Starting at the top of the entries below, set down every line exactly, please, until you reach the line with "- Series可以通过给定", which is included too.

Stored data:
______________________________
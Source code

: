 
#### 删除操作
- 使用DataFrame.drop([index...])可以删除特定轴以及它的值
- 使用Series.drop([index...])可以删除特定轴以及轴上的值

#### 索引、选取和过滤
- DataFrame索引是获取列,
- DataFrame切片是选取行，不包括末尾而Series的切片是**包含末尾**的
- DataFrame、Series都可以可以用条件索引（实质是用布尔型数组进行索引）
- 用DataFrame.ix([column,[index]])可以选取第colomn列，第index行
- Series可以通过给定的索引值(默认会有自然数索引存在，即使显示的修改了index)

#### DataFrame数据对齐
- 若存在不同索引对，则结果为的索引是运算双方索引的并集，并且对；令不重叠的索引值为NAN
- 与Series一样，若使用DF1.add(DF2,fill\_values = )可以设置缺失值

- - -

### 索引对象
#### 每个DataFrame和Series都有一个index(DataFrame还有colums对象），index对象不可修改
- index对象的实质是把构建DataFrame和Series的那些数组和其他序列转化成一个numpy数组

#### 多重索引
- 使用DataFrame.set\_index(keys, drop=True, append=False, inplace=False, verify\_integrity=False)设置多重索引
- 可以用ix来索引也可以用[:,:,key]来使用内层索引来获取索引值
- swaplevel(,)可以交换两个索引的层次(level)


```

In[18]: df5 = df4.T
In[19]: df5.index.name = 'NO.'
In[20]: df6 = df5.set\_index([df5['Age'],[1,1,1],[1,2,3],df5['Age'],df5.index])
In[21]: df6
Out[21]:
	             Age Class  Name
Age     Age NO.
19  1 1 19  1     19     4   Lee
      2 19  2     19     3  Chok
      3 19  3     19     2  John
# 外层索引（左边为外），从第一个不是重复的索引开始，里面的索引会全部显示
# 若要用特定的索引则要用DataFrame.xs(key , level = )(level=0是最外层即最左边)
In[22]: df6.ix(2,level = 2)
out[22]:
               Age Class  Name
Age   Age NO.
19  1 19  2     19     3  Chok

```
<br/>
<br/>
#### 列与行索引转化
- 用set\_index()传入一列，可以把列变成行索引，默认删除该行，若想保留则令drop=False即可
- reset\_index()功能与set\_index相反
______________________________
• **RESULT OF THIS TASK**:
Source code

: 
#### 删除操作
- 使用DataFrame.drop([index...])可以删除特定轴以及它的值
- 使用Series.drop([index...])可以删除特定轴以及轴上的值

#### 索引、选取和过滤
- DataFrame索引是获取列,
- DataFrame切片是选取行，不包括末尾而Series的切片是**包含末尾**的
- DataFrame、Series都可以可以用条件索引（实质是用布尔型数组进行索引）
- 用DataFrame.ix([column,[index]])可以选取第colomn列，第index行
- Series可以通过给定的索引值(默认会有自然数索引存在，即使显示的修改了index)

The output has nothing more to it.